Emmerich: Altmaier: Optimistisch in Zukunft blicken
"Wir leben im besten Deutschland, das es je gab", sagte Kanzleramts-Chef Peter Altmaier in seiner Rede. RP-Chefredakteur Michael Bröcker (vorne, 4.v.l.) moderierte die anschließende Diskussionsrunde. FOTO: Unternehmerverband
Emmerich. Peter Altmaier, Chef des Bundeskanzleramtes, war beim Unternehmerverband zu Gast. Vorstandsvorsitzender Wim Abbing aus Emmerich lobte ihn für seine Haltung in der Flüchtlingskrise.

Peter Altmaier hatte direkt zu Beginn seiner Rede die Sympathie der Zuhörer im Haus der Unternehmer in Duisburg auf seiner Seite. Nicht der wichtigste, aber der gewichtigste Minister sei er, scherzte der Kanzleramtschef.

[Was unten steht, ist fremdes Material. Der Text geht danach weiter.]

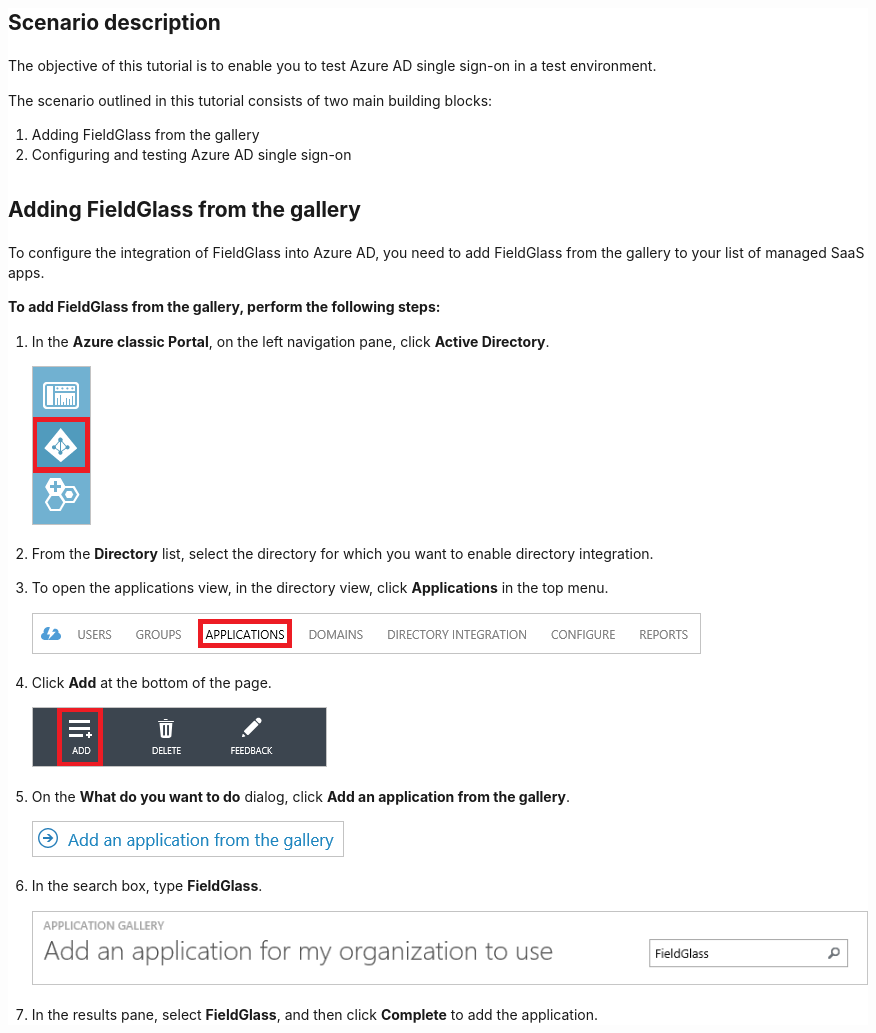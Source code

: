 ## Scenario description
The objective of this tutorial is to enable you to test Azure AD single sign-on in a test environment.

The scenario outlined in this tutorial consists of two main building blocks:

1. Adding FieldGlass from the gallery
2. Configuring and testing Azure AD single sign-on

## Adding FieldGlass from the gallery
To configure the integration of FieldGlass into Azure AD, you need to add FieldGlass from the gallery to your list of managed SaaS apps.

**To add FieldGlass from the gallery, perform the following steps:**

1. In the **Azure classic Portal**, on the left navigation pane, click **Active Directory**.
   
    ![Active Directory](./media/active-directory-saas-fieldglass-tutorial/tutorial_general_01.png)
2. From the **Directory** list, select the directory for which you want to enable directory integration.
3. To open the applications view, in the directory view, click **Applications** in the top menu.
   
    ![Applications](./media/active-directory-saas-fieldglass-tutorial/tutorial_general_02.png)
4. Click **Add** at the bottom of the page.
   
    ![Applications](./media/active-directory-saas-fieldglass-tutorial/tutorial_general_03.png)
5. On the **What do you want to do** dialog, click **Add an application from the gallery**.
   
    ![Applications](./media/active-directory-saas-fieldglass-tutorial/tutorial_general_04.png)
6. In the search box, type **FieldGlass**.
   
    ![Creating an Azure AD test user](./media/active-directory-saas-fieldglass-tutorial/tutorial_fieldglass_01.png)
7. In the results pane, select **FieldGlass**, and then click **Complete** to add the application.
   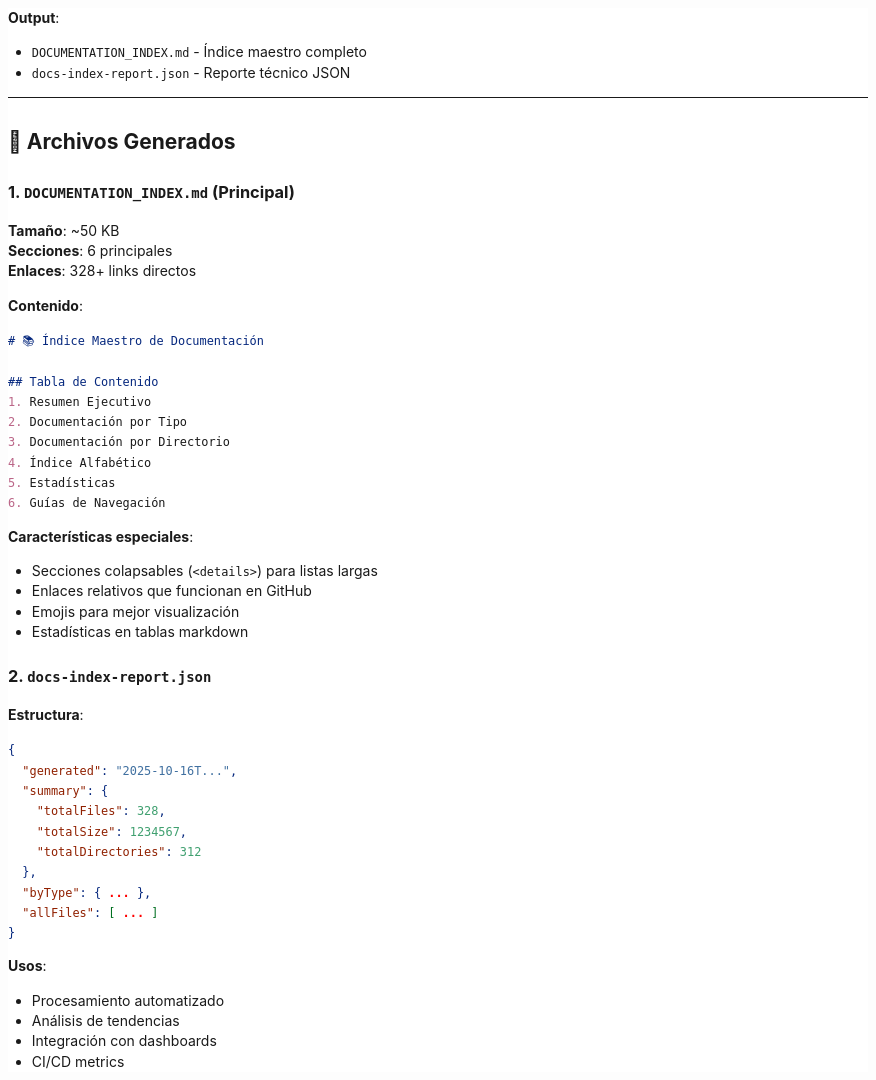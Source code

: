 **Output**:
- `DOCUMENTATION_INDEX.md` - Índice maestro completo
- `docs-index-report.json` - Reporte técnico JSON

---

## 📁 Archivos Generados

### 1. `DOCUMENTATION_INDEX.md` (Principal)

**Tamaño**: ~50 KB  
**Secciones**: 6 principales  
**Enlaces**: 328+ links directos  

**Contenido**:
```markdown
# 📚 Índice Maestro de Documentación

## Tabla de Contenido
1. Resumen Ejecutivo
2. Documentación por Tipo
3. Documentación por Directorio
4. Índice Alfabético
5. Estadísticas
6. Guías de Navegación
```

**Características especiales**:
- Secciones colapsables (`<details>`) para listas largas
- Enlaces relativos que funcionan en GitHub
- Emojis para mejor visualización
- Estadísticas en tablas markdown

### 2. `docs-index-report.json`

**Estructura**:
```json
{
  "generated": "2025-10-16T...",
  "summary": {
    "totalFiles": 328,
    "totalSize": 1234567,
    "totalDirectories": 312
  },
  "byType": { ... },
  "allFiles": [ ... ]
}
```

**Usos**:
- Procesamiento automatizado
- Análisis de tendencias
- Integración con dashboards
- CI/CD metrics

Sodann warb Altmaier für mehr Selbstbewusstsein. "Wir leben im besten Deutschland, das es je gab", sagte er. 95 Prozent der anderen Länder auf der Erde beneideten Deutschland um seine Probleme. In den vergangenen zehn Jahren seien in der Bundesrepublik vier Millionen neue Arbeitsplätze entstanden. Die Jugendarbeitslosigkeit sei die geringste in Europa. Der Kanzleramtschef warb deswegen bei allen Problemen für einen optimistischen Blick auf die Zukunft.

Auch ihn treibe dabei das Thema Digitalisierung um. Man müsse viel mehr über die positiven Seiten dieser technologischen Entwicklung sprechen und so Sorgen, auch in der Wirtschaft, begegnen. Durch die Digitalisierung könnten Behördengänge abgeschafft oder die Pflege kranker Menschen verbessert werden.

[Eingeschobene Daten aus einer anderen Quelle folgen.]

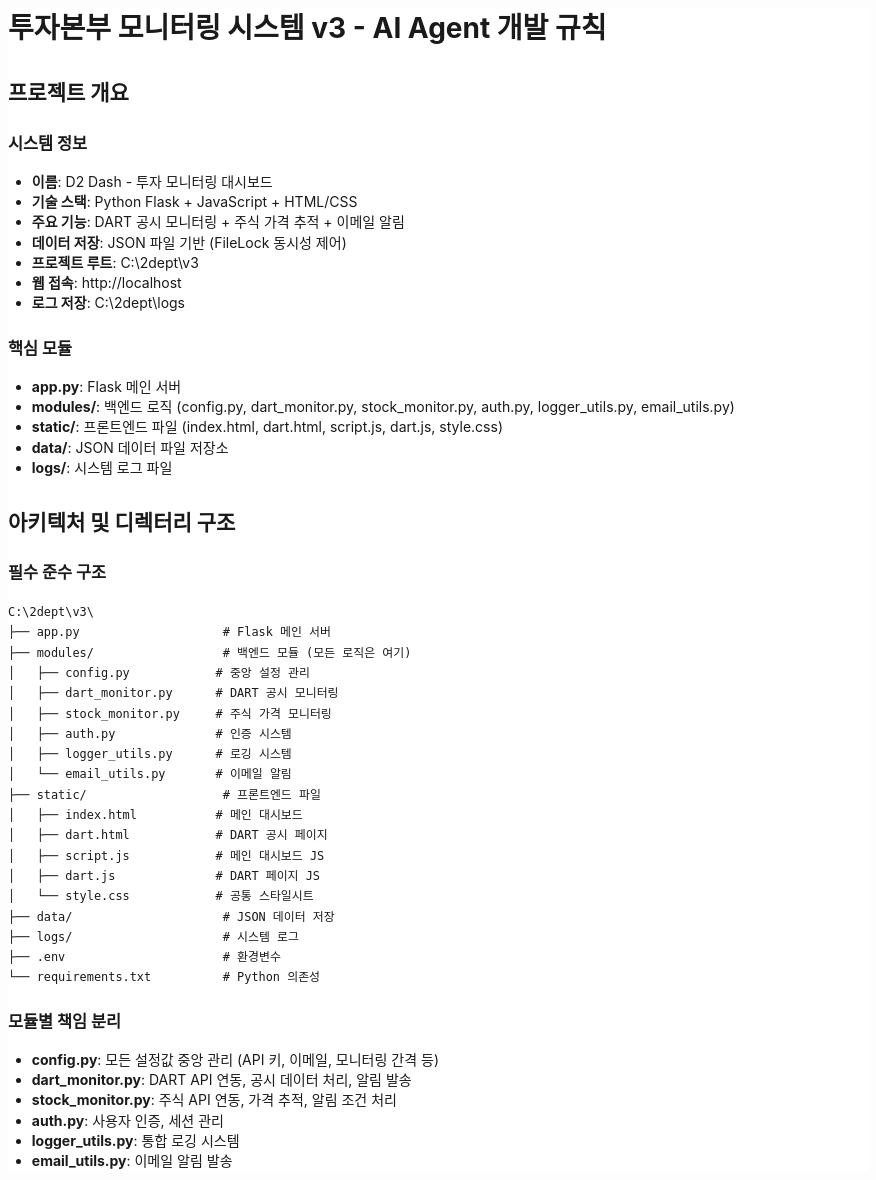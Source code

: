 # 투자본부 모니터링 시스템 v3 - AI Agent 개발 규칙

## 프로젝트 개요

### 시스템 정보
- **이름**: D2 Dash - 투자 모니터링 대시보드
- **기술 스택**: Python Flask + JavaScript + HTML/CSS
- **주요 기능**: DART 공시 모니터링 + 주식 가격 추적 + 이메일 알림
- **데이터 저장**: JSON 파일 기반 (FileLock 동시성 제어)
- **프로젝트 루트**: C:\2dept\v3
- **웹 접속**: http://localhost
- **로그 저장**: C:\2dept\logs

### 핵심 모듈
- **app.py**: Flask 메인 서버
- **modules/**: 백엔드 로직 (config.py, dart_monitor.py, stock_monitor.py, auth.py, logger_utils.py, email_utils.py)
- **static/**: 프론트엔드 파일 (index.html, dart.html, script.js, dart.js, style.css)
- **data/**: JSON 데이터 파일 저장소
- **logs/**: 시스템 로그 파일

## 아키텍처 및 디렉터리 구조

### 필수 준수 구조
```
C:\2dept\v3\
├── app.py                    # Flask 메인 서버
├── modules/                  # 백엔드 모듈 (모든 로직은 여기)
│   ├── config.py            # 중앙 설정 관리
│   ├── dart_monitor.py      # DART 공시 모니터링
│   ├── stock_monitor.py     # 주식 가격 모니터링
│   ├── auth.py              # 인증 시스템
│   ├── logger_utils.py      # 로깅 시스템
│   └── email_utils.py       # 이메일 알림
├── static/                   # 프론트엔드 파일
│   ├── index.html           # 메인 대시보드
│   ├── dart.html            # DART 공시 페이지
│   ├── script.js            # 메인 대시보드 JS
│   ├── dart.js              # DART 페이지 JS
│   └── style.css            # 공통 스타일시트
├── data/                     # JSON 데이터 저장
├── logs/                     # 시스템 로그
├── .env                      # 환경변수
└── requirements.txt          # Python 의존성
```

### 모듈별 책임 분리
- **config.py**: 모든 설정값 중앙 관리 (API 키, 이메일, 모니터링 간격 등)
- **dart_monitor.py**: DART API 연동, 공시 데이터 처리, 알림 발송
- **stock_monitor.py**: 주식 API 연동, 가격 추적, 알림 조건 처리
- **auth.py**: 사용자 인증, 세션 관리
- **logger_utils.py**: 통합 로깅 시스템
- **email_utils.py**: 이메일 알림 발송
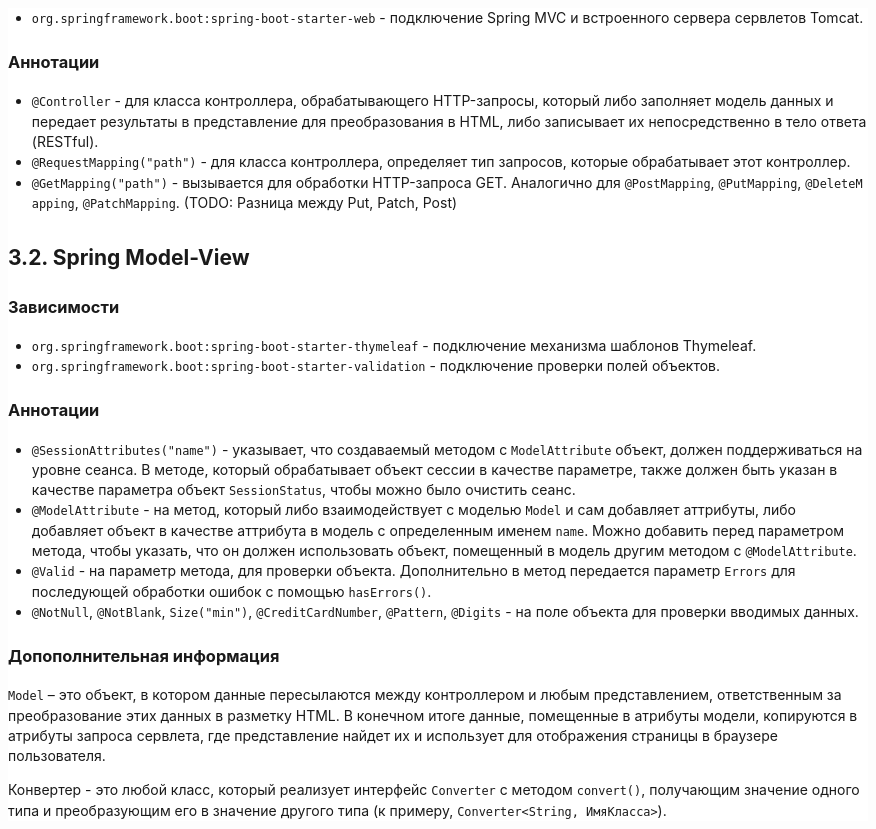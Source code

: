 - `org.springframework.boot:spring-boot-starter-web` - подключение Spring MVC и встроенного сервера сервлетов Tomcat.

### Аннотации

- `@Controller` - для класса контроллера, обрабатывающего HTTP-запросы, который либо заполняет модель данных и передает результаты 
в представление для преобразования в HTML, либо записывает их непосредственно в тело ответа (RESTful).
- `@RequestMapping("path")` - для класса контроллера, определяет тип запросов, которые обрабатывает этот контроллер.
- `@GetMapping("path")` - вызывается для обработки HTTP-запроса GET. Аналогично для `@PostMapping`, `@PutMapping`, `@DeleteMapping`, 
`@PatchMapping`. (TODO: Разница между Put, Patch, Post)

## 3\.2\. Spring Model-View

### Зависимости

- `org.springframework.boot:spring-boot-starter-thymeleaf` - подключение механизма шаблонов Thymeleaf.
- `org.springframework.boot:spring-boot-starter-validation` - подключение проверки полей объектов.

### Аннотации

- `@SessionAttributes("name")` - указывает, что создаваемый методом с `ModelAttribute` объект, должен поддерживаться на уровне сеанса. 
В методе, который обрабатывает объект сессии в качестве параметре, также должен быть указан в качестве параметра объект `SessionStatus`, 
чтобы можно было очистить сеанс.
- `@ModelAttribute` - на метод, который либо взаимодействует с моделью `Model` и сам добавляет аттрибуты, либо добавляет объект 
в качестве аттрибута в модель с определенным именем `name`. Можно добавить перед параметром метода, чтобы указать, что он должен 
использовать объект, помещенный в модель другим методом с `@ModelAttribute`.
- `@Valid` - на параметр метода, для проверки объекта. Дополнительно в метод передается параметр `Errors` для последующей обработки 
ошибок с помощью `hasErrors()`.
- `@NotNull`, `@NotBlank`, `Size("min")`, `@CreditCardNumber`, `@Pattern`, `@Digits` - на поле объекта для проверки вводимых данных.

### Допополнительная информация

`Model` – это объект, в котором данные пересылаются между контроллером и любым представлением, ответственным за преобразование 
этих данных в разметку HTML. В конечном итоге данные, помещенные в атрибуты модели, копируются в атрибуты запроса сервлета, 
где представление найдет их и использует для отображения страницы в браузере пользователя.

Конвертер - это любой класс, который реализует интерфейс `Converter` с методом `convert()`, получающим значение одного типа 
и преобразующим его в значение другого типа (к примеру, `Converter<String, ИмяКласса>`).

Wenige Tage nach der US-Wahl wartete das Publikum natürlich auf eine Einschätzung Altmaiers zum künftigen US-Präsidenten Donald Trump. Der Wahlkampf und die mit ihm einhergehenden Verunglimpfungen hätten ihn persönlich erschüttert. Er wünsche sich, dass man auf der Basis gemeinsamer Werte mit der neuen Administration zusammenarbeite und politische Realitäten anerkenne. Altmaier glaubt zudem, dass es in der Außenpolitik durchaus eine Menge Kontinuität geben könne. Die Innenpolitik in den USA müsse man hingegen genauer beobachten. Der Kanzleramtschef berichtete von einem ersten Telefonat, das die Bundeskanzlerin mit Trump geführt habe. Das Gespräch sei gut gewesen. Auch auf Nachfragen von Michael Bröcker, Chefredakteur der Rheinischen Post, in der anschließenden Diskussion wollte Altmaier aber nicht mehr verraten. Nur so viel: Vielleicht ist der Umbruch in den USA auch eine Chance für Europa, stärker die Führung bei globalen Fragen zu übernehmen.

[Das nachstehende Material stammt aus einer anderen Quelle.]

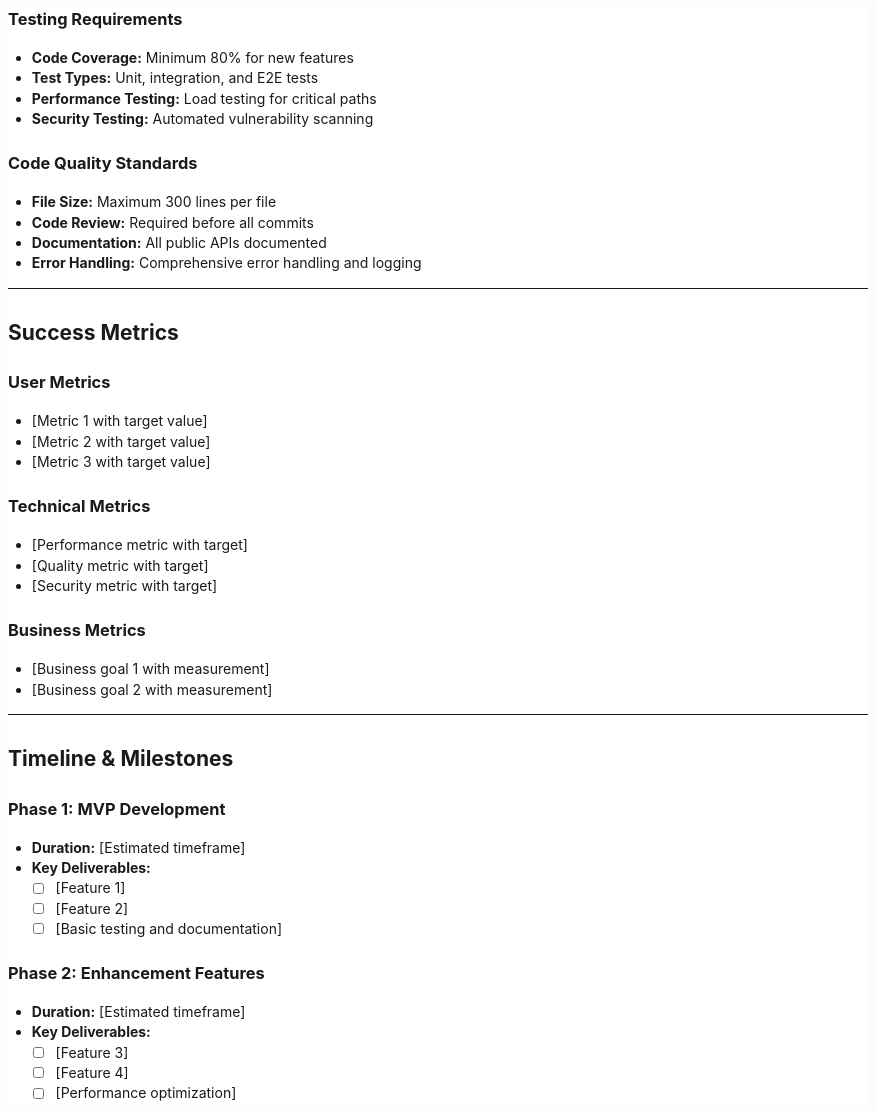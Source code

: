 ### Testing Requirements
- **Code Coverage:** Minimum 80% for new features
- **Test Types:** Unit, integration, and E2E tests
- **Performance Testing:** Load testing for critical paths
- **Security Testing:** Automated vulnerability scanning

### Code Quality Standards
- **File Size:** Maximum 300 lines per file
- **Code Review:** Required before all commits
- **Documentation:** All public APIs documented
- **Error Handling:** Comprehensive error handling and logging

---

## Success Metrics

### User Metrics
- [Metric 1 with target value]
- [Metric 2 with target value]
- [Metric 3 with target value]

### Technical Metrics
- [Performance metric with target]
- [Quality metric with target]
- [Security metric with target]

### Business Metrics
- [Business goal 1 with measurement]
- [Business goal 2 with measurement]

---

## Timeline & Milestones

### Phase 1: MVP Development
- **Duration:** [Estimated timeframe]
- **Key Deliverables:**
  - [ ] [Feature 1]
  - [ ] [Feature 2]
  - [ ] [Basic testing and documentation]

### Phase 2: Enhancement Features
- **Duration:** [Estimated timeframe]
- **Key Deliverables:**
  - [ ] [Feature 3]
  - [ ] [Feature 4]
  - [ ] [Performance optimization]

Ein Lob hatte der Vorstandsvorsitzende des Unternehmerverbandes, der Emmericher Unternehmer Wim Abbing, gleich zu Beginn seiner Rede für den prominenten Gast parat: Er zollte ihm Respekt für seine Haltung in der Flüchtlingskrise, die Altmaier koordiniert. "Es war und ist die richtige Entscheidung, dass Deutschland schutzbedürftigen Menschen Zuflucht bietet. Es gibt gute Gründe, verfolgten Menschen aus Kriegs- und Krisengebieten Schutz zu bieten. Der allererste ist: Mitmenschlichkeit", so Abbing.

Als Vertreter der Wirtschaft fügte er hinzu: "Als Exportweltmeister kann Deutschland nicht nur von den Früchten der Globalisierung profitieren. Wir müssen auch - aus Verantwortung und aus eigenem Interesse - helfen, die internationalen Probleme zu lösen." Abbing fordert in dieser Frage auch das verstärkte Engagement der Unternehmerschaft ein, gerade wenn es um die Arbeitsmarktintegration geht. Der Unternehmerverband selbst hat mit der Einstellung eines syrischen Flüchtlings in ein Ausbildungsverhältnis hier bewusst eine Vorreiterrolle eingenommen.

Eines ist für Abbing klar: "Deutschlands Zukunft ist mit geschlossenen Grenzen, Protektionismus und Abschottung nicht zu gewinnen." Angesichts des Wahlergebnisses in den USA und vergleichbarer europäischer Entwicklungen, warnt der Unternehmerverband eindringlich vor Populismus und Demagogie. "Keine Volkswirtschaft der Welt profitiert so sehr von offenen Grenzen und freiem Handel wie die der Bundesrepublik", so Abbing.